Incubator of business expanding

— Virtual Incubation Co, a for-profit technology incubator in Fayetteville, said this week that it’s starting a sister business near Boston.

The new Atlantic Virtual Incubation Co. holds potential to attract new investment opportunities and to acquire complementary sources of intellectual property. Virtual Incubation Co. was founded by Calvin Goforth in 2000 and specializes in the development of early-stage technology businesses.

“There’s a potentially significant impact” for Arkansas incubator businesses, since the Boston region has an established infrastructure for technology commercialization, said Goforth, chairman of the new Waltham, Mass.-based business, in a telephone interview.

“By having a sister company in that area, we can make connections to provide potential partners opportunities, and investment opportunities, to develop what we’re doing in Arkansas.”

Virtual Incubation has 12 businesses in its portfolio, nine of which have at least some intellectual property licensed from the University of Arkansas.

Incubators typically further academic research into commercialized products and services through the use of grants issued through the Small Business Innovation Research program. About 75 percent of the funding comes from government agencies, with the remainder from private sources.

Goforth’s incubator provides administrative and product development support through a financial arrangement in which it becomes an equity partner in the business.

And some of the portfolio businesses managed by Virtual Incubation are at the Arkansas Research and Technology Park, a collection of testing facilities and office space.

Massachusetts is home to dozens of incubators, some of which are represented by the Massachusetts Association of Business Incubators, which focuses mainly on the kinds of incubators offering a physical location with rentable office space.

“We could always get to the point where there are too many [business incubators], but I don’t think we’re there,” said Eric Anderson, founder of the association representing 16 member incubators and affiliated startup business programs.

Incubation programs vary among the 1,400 incubators in North America, according to the National Business Incubator Association. And unlike incubators offering discounted real estate space, a virtual incubator such as Virtual Incubation delivers its services through an electronic medium.

In the Boston region, universities such as the Massachusetts Institute of Technology and Tufts University will be some of the intellectual property sources that Atlantic Virtual Incubation Co. will license and develop, said Bernie Prusaczyk, president and chief executive officer of Atlantic Virtual Incubation.

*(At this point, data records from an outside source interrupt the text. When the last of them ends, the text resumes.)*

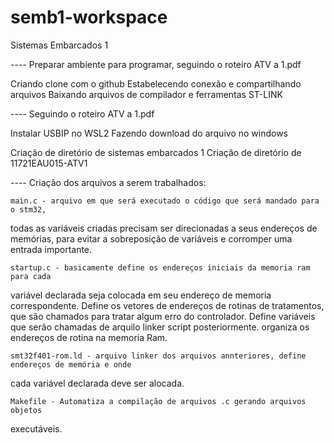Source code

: # semb1-workspace
Sistemas Embarcados 1

---- Preparar ambiente para programar, seguindo o roteiro ATV a 1.pdf

Criando clone com o github
Estabelecendo conexão e compartilhando arquivos
Baixando arquivos de compilador e ferramentas ST-LINK

---- Seguindo o roteiro ATV a 1.pdf

Instalar USBIP no WSL2
Fazendo download do arquivo no windows

Criação de diretório de sistemas embarcados 1
Criação de diretório de 11721EAU015-ATV1
    
---- Criação dos arquivos a serem trabalhados:

    main.c - arquivo em que será executado o código que será mandado para o stm32, 
todas as variáveis criadas precisam ser direcionadas a seus endereços de memórias, 
para evitar a sobreposição de variáveis e corromper uma entrada importante.

    startup.c - basicamente define os endereços iniciais da memoria ram para cada 
variável declarada seja colocada em seu endereço de memoria correspondente.
Define os vetores de endereços de rotinas de tratamentos, que são chamados para tratar algum erro do controlador.
Define variáveis que serão chamadas de arquilo linker script posteriormente. 
organiza os endereços de rotina na memoria Ram.

    smt32f401-rom.ld - arquivo linker dos arquivos annteriores, define endereços de memória e onde 
cada variável declarada deve ser alocada.

    Makefile - Automatiza a compilação de arquivos .c gerando arquivos objetos
executáveis.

The new incubator has about $1 million to fund licensing contracts that will help “birth” two Atlantic Virtual Incubation portfolio companies by the end of the year. Another three portfolio companies are planned for 2012, he said.

“The [portfolio] businesses will be in the broad spheres of science and engineering, closely akin to health care,”Prusaczyk said Wednesday in a telephone interview.

Prusaczyk’s startup background reaches across several industries including medical devices, life sciences data management and printing technologies.

He’s credited with growing revenue of less than $2 million to more than $30 million during a five-year tenure as the head of sales and marketing at Typographic Systems. The company is now called Monotype Imaging and was a former division of printing technology business Agfa, according to the incubator’s website. Universities can provide physical space for researchers, but they don’t have a good conduit to help them get a company outside their walls, Prusaczyk said.

“Universities lack a go-to partner, and a founding team, to get to the next level,” he said.